Records from a collection
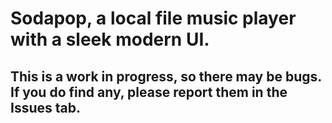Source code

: # Sodapop, a local file music player with a sleek modern UI. 
## This is a work in progress, so there may be bugs. If you do find any, please report them in the Issues tab.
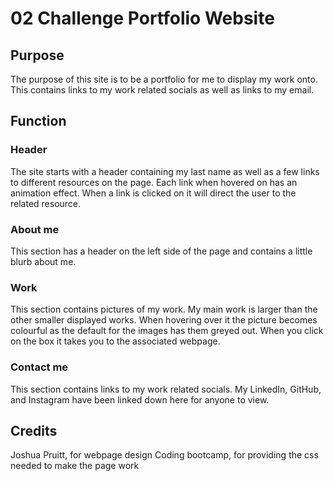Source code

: # 02 Challenge Portfolio Website

## Purpose
The purpose of this site is to be a portfolio for me to display my work onto. This contains links to my work related socials as well as links to my email. 

## Function 

### Header
The site starts with a header containing my last name as well as a few links to different resources on the page. Each link when hovered on has an animation effect. When a link is clicked on it will direct the user to the related resource. 

### About me
This section has a header on the left side of the page and contains a little blurb about me.

### Work 
This section contains pictures of my work. My main work is larger than the other smaller displayed works. When hovering over it the picture becomes colourful as the default for the images has them greyed out. When you click on the box it takes you to the associated webpage. 

### Contact me
This section contains links to my work related socials. My LinkedIn, GitHub, and Instagram have been linked down here for anyone to view.

## Credits
Joshua Pruitt, for webpage design
Coding bootcamp, for providing the css needed to make the page work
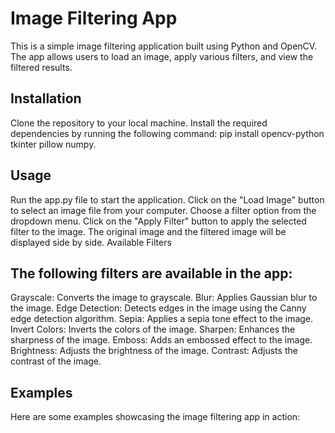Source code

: # Image Filtering App

This is a simple image filtering application built using Python and OpenCV. The app allows users to load an image, apply various filters, and view the filtered results.

## Installation

Clone the repository to your local machine.
Install the required dependencies by running the following command: pip install opencv-python tkinter pillow numpy.
## Usage

Run the app.py file to start the application.
Click on the "Load Image" button to select an image file from your computer.
Choose a filter option from the dropdown menu.
Click on the "Apply Filter" button to apply the selected filter to the image.
The original image and the filtered image will be displayed side by side.
Available Filters

## The following filters are available in the app:

Grayscale: Converts the image to grayscale.
Blur: Applies Gaussian blur to the image.
Edge Detection: Detects edges in the image using the Canny edge detection algorithm.
Sepia: Applies a sepia tone effect to the image.
Invert Colors: Inverts the colors of the image.
Sharpen: Enhances the sharpness of the image.
Emboss: Adds an embossed effect to the image.
Brightness: Adjusts the brightness of the image.
Contrast: Adjusts the contrast of the image.
## Examples

Here are some examples showcasing the image filtering app in action:
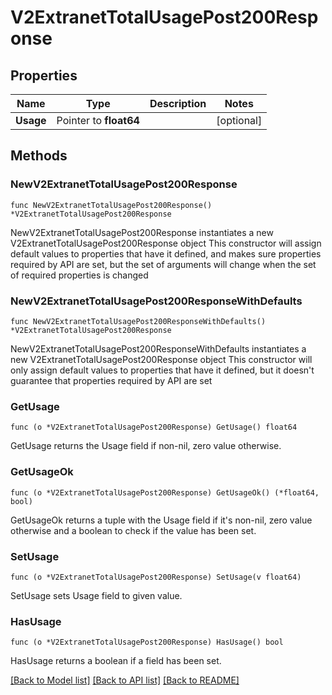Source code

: # V2ExtranetTotalUsagePost200Response

## Properties

Name | Type | Description | Notes
------------ | ------------- | ------------- | -------------
**Usage** | Pointer to **float64** |  | [optional] 

## Methods

### NewV2ExtranetTotalUsagePost200Response

`func NewV2ExtranetTotalUsagePost200Response() *V2ExtranetTotalUsagePost200Response`

NewV2ExtranetTotalUsagePost200Response instantiates a new V2ExtranetTotalUsagePost200Response object
This constructor will assign default values to properties that have it defined,
and makes sure properties required by API are set, but the set of arguments
will change when the set of required properties is changed

### NewV2ExtranetTotalUsagePost200ResponseWithDefaults

`func NewV2ExtranetTotalUsagePost200ResponseWithDefaults() *V2ExtranetTotalUsagePost200Response`

NewV2ExtranetTotalUsagePost200ResponseWithDefaults instantiates a new V2ExtranetTotalUsagePost200Response object
This constructor will only assign default values to properties that have it defined,
but it doesn't guarantee that properties required by API are set

### GetUsage

`func (o *V2ExtranetTotalUsagePost200Response) GetUsage() float64`

GetUsage returns the Usage field if non-nil, zero value otherwise.

### GetUsageOk

`func (o *V2ExtranetTotalUsagePost200Response) GetUsageOk() (*float64, bool)`

GetUsageOk returns a tuple with the Usage field if it's non-nil, zero value otherwise
and a boolean to check if the value has been set.

### SetUsage

`func (o *V2ExtranetTotalUsagePost200Response) SetUsage(v float64)`

SetUsage sets Usage field to given value.

### HasUsage

`func (o *V2ExtranetTotalUsagePost200Response) HasUsage() bool`

HasUsage returns a boolean if a field has been set.


[[Back to Model list]](../README.md#documentation-for-models) [[Back to API list]](../README.md#documentation-for-api-endpoints) [[Back to README]](../README.md)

The task —
Please print every record exactly, leaving out the pictures.

Reply to the exercise —
Source code

: # Sodapop, a local file music player with a sleek modern UI. 
## This is a work in progress, so there may be bugs. If you do find any, please report them in the Issues tab.
Source code

: # 02 Challenge Portfolio Website

## Purpose
The purpose of this site is to be a portfolio for me to display my work onto. This contains links to my work related socials as well as links to my email. 

## Function 

### Header
The site starts with a header containing my last name as well as a few links to different resources on the page. Each link when hovered on has an animation effect. When a link is clicked on it will direct the user to the related resource. 

### About me
This section has a header on the left side of the page and contains a little blurb about me.

### Work 
This section contains pictures of my work. My main work is larger than the other smaller displayed works. When hovering over it the picture becomes colourful as the default for the images has them greyed out. When you click on the box it takes you to the associated webpage. 

### Contact me
This section contains links to my work related socials. My LinkedIn, GitHub, and Instagram have been linked down here for anyone to view.

## Credits
Joshua Pruitt, for webpage design
Coding bootcamp, for providing the css needed to make the page work
Source code

: # Image Filtering App

This is a simple image filtering application built using Python and OpenCV. The app allows users to load an image, apply various filters, and view the filtered results.

## Installation

Clone the repository to your local machine.
Install the required dependencies by running the following command: pip install opencv-python tkinter pillow numpy.
## Usage

Run the app.py file to start the application.
Click on the "Load Image" button to select an image file from your computer.
Choose a filter option from the dropdown menu.
Click on the "Apply Filter" button to apply the selected filter to the image.
The original image and the filtered image will be displayed side by side.
Available Filters

## The following filters are available in the app:

Grayscale: Converts the image to grayscale.
Blur: Applies Gaussian blur to the image.
Edge Detection: Detects edges in the image using the Canny edge detection algorithm.
Sepia: Applies a sepia tone effect to the image.
Invert Colors: Inverts the colors of the image.
Sharpen: Enhances the sharpness of the image.
Emboss: Adds an embossed effect to the image.
Brightness: Adjusts the brightness of the image.
Contrast: Adjusts the contrast of the image.
## Examples

Here are some examples showcasing the image filtering app in action:
Source code

: # V2ExtranetTotalUsagePost200Response

## Properties

Name | Type | Description | Notes
------------ | ------------- | ------------- | -------------
**Usage** | Pointer to **float64** |  | [optional] 

## Methods

### NewV2ExtranetTotalUsagePost200Response

`func NewV2ExtranetTotalUsagePost200Response() *V2ExtranetTotalUsagePost200Response`

NewV2ExtranetTotalUsagePost200Response instantiates a new V2ExtranetTotalUsagePost200Response object
This constructor will assign default values to properties that have it defined,
and makes sure properties required by API are set, but the set of arguments
will change when the set of required properties is changed

### NewV2ExtranetTotalUsagePost200ResponseWithDefaults

`func NewV2ExtranetTotalUsagePost200ResponseWithDefaults() *V2ExtranetTotalUsagePost200Response`

NewV2ExtranetTotalUsagePost200ResponseWithDefaults instantiates a new V2ExtranetTotalUsagePost200Response object
This constructor will only assign default values to properties that have it defined,
but it doesn't guarantee that properties required by API are set

### GetUsage

`func (o *V2ExtranetTotalUsagePost200Response) GetUsage() float64`

GetUsage returns the Usage field if non-nil, zero value otherwise.

### GetUsageOk

`func (o *V2ExtranetTotalUsagePost200Response) GetUsageOk() (*float64, bool)`

GetUsageOk returns a tuple with the Usage field if it's non-nil, zero value otherwise
and a boolean to check if the value has been set.

### SetUsage

`func (o *V2ExtranetTotalUsagePost200Response) SetUsage(v float64)`

SetUsage sets Usage field to given value.

### HasUsage

`func (o *V2ExtranetTotalUsagePost200Response) HasUsage() bool`

HasUsage returns a boolean if a field has been set.


[[Back to Model list]](../README.md#documentation-for-models) [[Back to API list]](../README.md#documentation-for-api-endpoints) [[Back to README]](../README.md)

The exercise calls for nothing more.